A rash can start as an itch that never quite goes away, or a redness can suddenly appear on your leg. It can become better with treatment or get much worse with a trigger, but it is still quite present in your life. When most individuals see a child suffering from the extensive discomfort of eczema, they can sympathize living with an itchy, bothersome rash. These onlookers, however, often fail to grasp the emotional toll of the disease on the family, particularly the parents.
What Is Eczema?
Eczema is the more common term for the skin condition, atopic dermatitis. Atopic dermatitis is a chronic, recurrent skin disease that usually affects children and presents as itchy, red rashes that appear commonly on the inside of elbows, knees, wrists, ankles, neck and other areas of the body. The irritated rashes are usually managed with the consistent use of moisturizers as well as topical steroids, antihistamines, and sometimes even light therapy and strong systemic medications that suppress the immune system.[2-5]
How Common Is Eczema?
Atopic dermatitis is very common in developed countries, affecting up to 25% of children and 2-3% of adults. In about 60% of cases, the disease appears around age three to six months. Children have a higher likelihood of developing the disease if one or both of their parents also suffered from the disease.

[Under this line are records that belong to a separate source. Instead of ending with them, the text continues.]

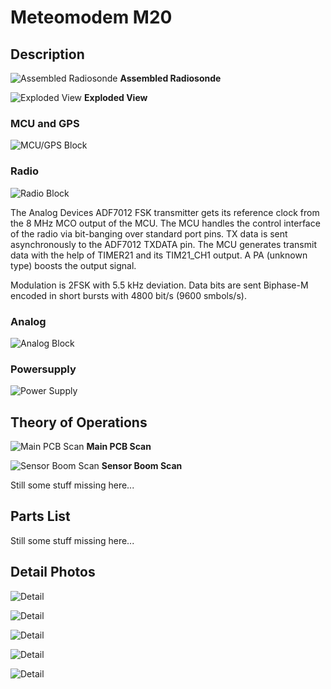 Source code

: # Meteomodem M20

## Description

![Assembled Radiosonde](assembled.jpg)
**Assembled Radiosonde**

![Exploded View](exploded_view.jpg)
**Exploded View**

### MCU and GPS
![MCU/GPS Block](__used_asset__/m20.svg)

### Radio
![Radio Block](__used_asset__/m20-radio.svg)

The Analog Devices ADF7012 FSK transmitter gets its reference clock from the 8 MHz MCO output of the MCU. The MCU handles the control interface of the radio via bit-banging over standard port pins. TX data is sent asynchronously to the ADF7012 TXDATA pin. The MCU generates transmit data with the help of TIMER21 and its TIM21_CH1 output. A PA (unknown type) boosts the output signal.

Modulation is 2FSK with 5.5 kHz deviation. Data bits are sent Biphase-M encoded in short bursts with 4800 bit/s (9600 smbols/s).

### Analog
![Analog Block](__used_asset__/m20-analog.svg)

### Powersupply
![Power Supply](__used_asset__/m20-power.svg)

## Theory of Operations

![Main PCB Scan](pcb.jpg)
**Main PCB Scan**

![Sensor Boom Scan](sensorboom.jpg)
**Sensor Boom Scan**

Still some stuff missing here...

## Parts List

Still some stuff missing here...

## Detail Photos

![Detail](detail/detail01.jpg)

![Detail](detail/detail02.jpg)

![Detail](detail/detail03.jpg)

![Detail](detail/detail04.jpg)

![Detail](detail/detail05.jpg)

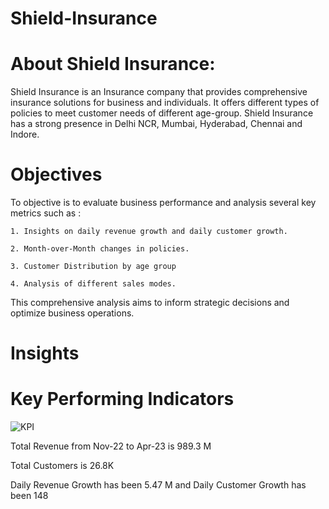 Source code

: # Shield-Insurance

# About Shield Insurance:
Shield Insurance is an Insurance company that provides comprehensive insurance solutions for business and individuals. It offers different types of policies to meet customer needs of different age-group. Shield Insurance has a strong presence in Delhi NCR, Mumbai, Hyderabad, Chennai and Indore.

# Objectives 
To objective is to evaluate business performance and analysis several key metrics such as : 

    1. Insights on daily revenue growth and daily customer growth.
    
    2. Month-over-Month changes in policies.
    
    3. Customer Distribution by age group 
    
    4. Analysis of different sales modes.
    
This comprehensive analysis aims to inform strategic decisions and optimize business operations.

# Insights
# Key Performing Indicators 
![KPI](https://github.com/user-attachments/assets/bea7c73c-40a7-437e-a69f-b7c2178b54ff)

Total Revenue from Nov-22 to Apr-23 is 989.3 M

Total Customers is 26.8K

Daily Revenue Growth has been 5.47 M and Daily Customer Growth has been 148


#

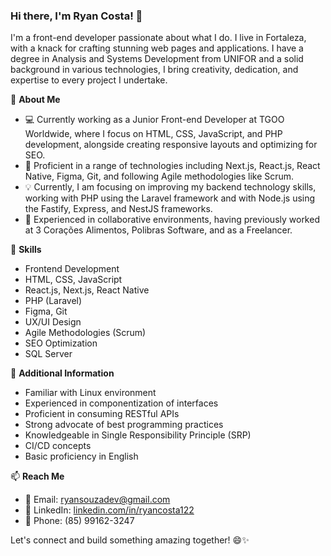 ### Hi there, I'm Ryan Costa! 👋

I'm a front-end developer passionate about what I do. I live in Fortaleza, with a knack for crafting stunning web pages and applications. I have a degree in Analysis and Systems Development from UNIFOR and a solid background in various technologies, I bring creativity, dedication, and expertise to every project I undertake.

🚀 **About Me**

- 💻 Currently working as a Junior Front-end Developer at TGOO Worldwide, where I focus on HTML, CSS, JavaScript, and PHP development, alongside creating responsive layouts and optimizing for SEO.
- 🎨 Proficient in a range of technologies including Next.js, React.js, React Native, Figma, Git, and following Agile methodologies like Scrum.
- 💡 Currently, I am focusing on improving my backend technology skills, working with PHP using the Laravel framework and with Node.js using the Fastify, Express, and NestJS frameworks.
- 🤝 Experienced in collaborative environments, having previously worked at 3 Corações Alimentos, Polibras Software, and as a Freelancer.

🔧 **Skills**

- Frontend Development
- HTML, CSS, JavaScript
- React.js, Next.js, React Native
- PHP (Laravel)
- Figma, Git
- UX/UI Design
- Agile Methodologies (Scrum)
- SEO Optimization
- SQL Server

🌟 **Additional Information**

- Familiar with Linux environment
- Experienced in componentization of interfaces
- Proficient in consuming RESTful APIs
- Strong advocate of best programming practices
- Knowledgeable in Single Responsibility Principle (SRP)
- CI/CD concepts
- Basic proficiency in English

📫 **Reach Me**

- 📧 Email: ryansouzadev@gmail.com
- 🔗 LinkedIn: [linkedin.com/in/ryancosta122](https://www.linkedin.com/in/ryancosta122)
- 📱 Phone: (85) 99162-3247

Let's connect and build something amazing together! 😄✨
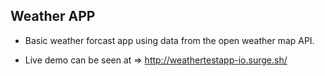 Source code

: ## Weather APP

- Basic weather forcast app using data from the open weather map API.

- Live demo can be seen at => http://weathertestapp-io.surge.sh/
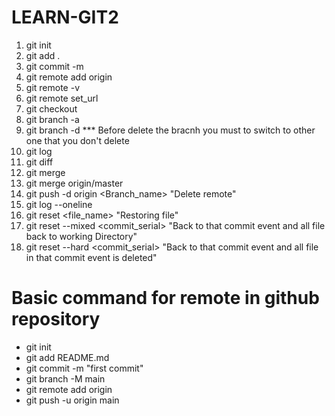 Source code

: # LEARN-GIT2
1. git init
2. git add .
3. git commit -m
4. git remote add origin
5. git remote -v
6. git remote set_url
7. git checkout
8. git branch -a
9. git branch -d  *** Before delete the bracnh you must to switch to other one that you don't delete
10.  git log
11.  git diff
12.  git merge
13.  git merge origin/master
14.  git push -d origin <Branch_name> "Delete remote"
15.  git log --oneline
16.  git reset <file_name> "Restoring file"
17.  git reset --mixed <commit_serial> "Back to that commit event and all file back to working Directory"
18.  git reset --hard <commit_serial> "Back to that commit event and all file in that commit event is deleted"
# Basic command for remote in github repository
- git init
- git add README.md
- git commit -m "first commit"
- git branch -M main
- git remote add origin <Url>
- git push -u origin main

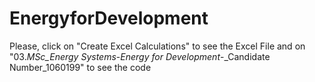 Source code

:# EnergyforDevelopment

Please, click on "Create Excel Calculations" to see the Excel File and on "03._MSc_Energy Systems_-_Energy for Development_-_Candidate Number_1060199" to see the code
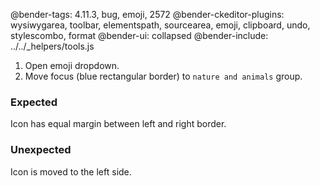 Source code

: @bender-tags: 4.11.3, bug, emoji, 2572
@bender-ckeditor-plugins: wysiwygarea, toolbar, elementspath, sourcearea, emoji, clipboard, undo, stylescombo, format
@bender-ui: collapsed
@bender-include: ../../_helpers/tools.js

1. Open emoji dropdown.
2. Move focus (blue rectangular border) to `nature and animals` group.
### Expected
Icon has equal margin between left and right border.
### Unexpected
Icon is moved to the left side.
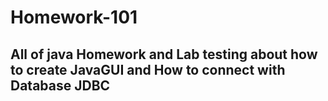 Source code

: # Homework-101
## All of java Homework and Lab testing about how to create JavaGUI and How to connect with Database JDBC
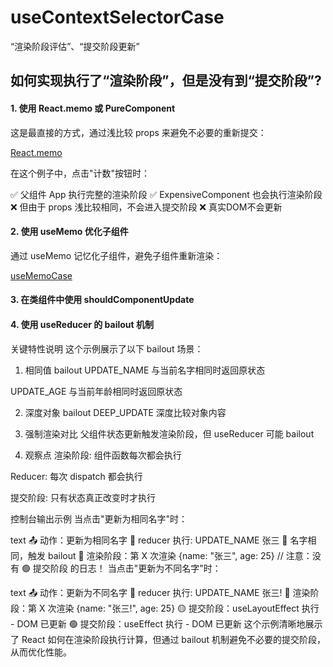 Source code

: # useContextSelectorCase

“渲染阶段评估”、“提交阶段更新”

## 如何实现执行了“渲染阶段”，但是没有到“提交阶段”?

#### 1. 使用 React.memo 或 PureComponent
这是最直接的方式，通过浅比较 props 来避免不必要的重新提交：

[React.memo](./memoCase.tsx)

在这个例子中，点击"计数"按钮时：

✅ 父组件 App 执行完整的渲染阶段
✅ ExpensiveComponent 也会执行渲染阶段
❌ 但由于 props 浅比较相同，不会进入提交阶段
❌ 真实DOM不会更新

#### 2. 使用 useMemo 优化子组件
通过 useMemo 记忆化子组件，避免子组件重新渲染：

[useMemoCase](./useMemoCase)

#### 3. 在类组件中使用 shouldComponentUpdate

#### 4. 使用 useReducer 的 bailout 机制
关键特性说明
这个示例展示了以下 bailout 场景：

1. 相同值 bailout
UPDATE_NAME 与当前名字相同时返回原状态

UPDATE_AGE 与当前年龄相同时返回原状态

2. 深度对象 bailout
DEEP_UPDATE 深度比较对象内容

3. 强制渲染对比
父组件状态更新触发渲染阶段，但 useReducer 可能 bailout

4. 观察点
渲染阶段: 组件函数每次都会执行

Reducer: 每次 dispatch 都会执行

提交阶段: 只有状态真正改变时才执行

控制台输出示例
当点击"更新为相同名字"时：

text
📤 动作：更新为相同名字
🔄 reducer 执行: UPDATE_NAME 张三
🎯 名字相同，触发 bailout
🔵 渲染阶段：第 X 次渲染 {name: "张三", age: 25}
// 注意：没有 🟢 提交阶段 的日志！
当点击"更新为不同名字"时：

text
📤 动作：更新为不同名字
🔄 reducer 执行: UPDATE_NAME 张三!
🔵 渲染阶段：第 X 次渲染 {name: "张三!", age: 25}
🟡 提交阶段：useLayoutEffect 执行 - DOM 已更新
🟢 提交阶段：useEffect 执行 - DOM 已更新
这个示例清晰地展示了 React 如何在渲染阶段执行计算，但通过 bailout 机制避免不必要的提交阶段，从而优化性能。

Psychological Effects of Eczema
For patients suffering from eczema, the disease not only causes physical and emotional distress but also can interrupt sleep, as up to 60% of children with eczema have sleep disturbance. This lack of sleep can lead to potential behavioral deficits during the daytime; children and teenagers suffering from eczema are at an increased risk of developing attention-deficit hyperactivity disorder.[6,8] However, a child’s eczema can disrupt the sleep of parents and other care givers as well, as they are often the ones applying the appropriate cream or ointment to help soothe the child.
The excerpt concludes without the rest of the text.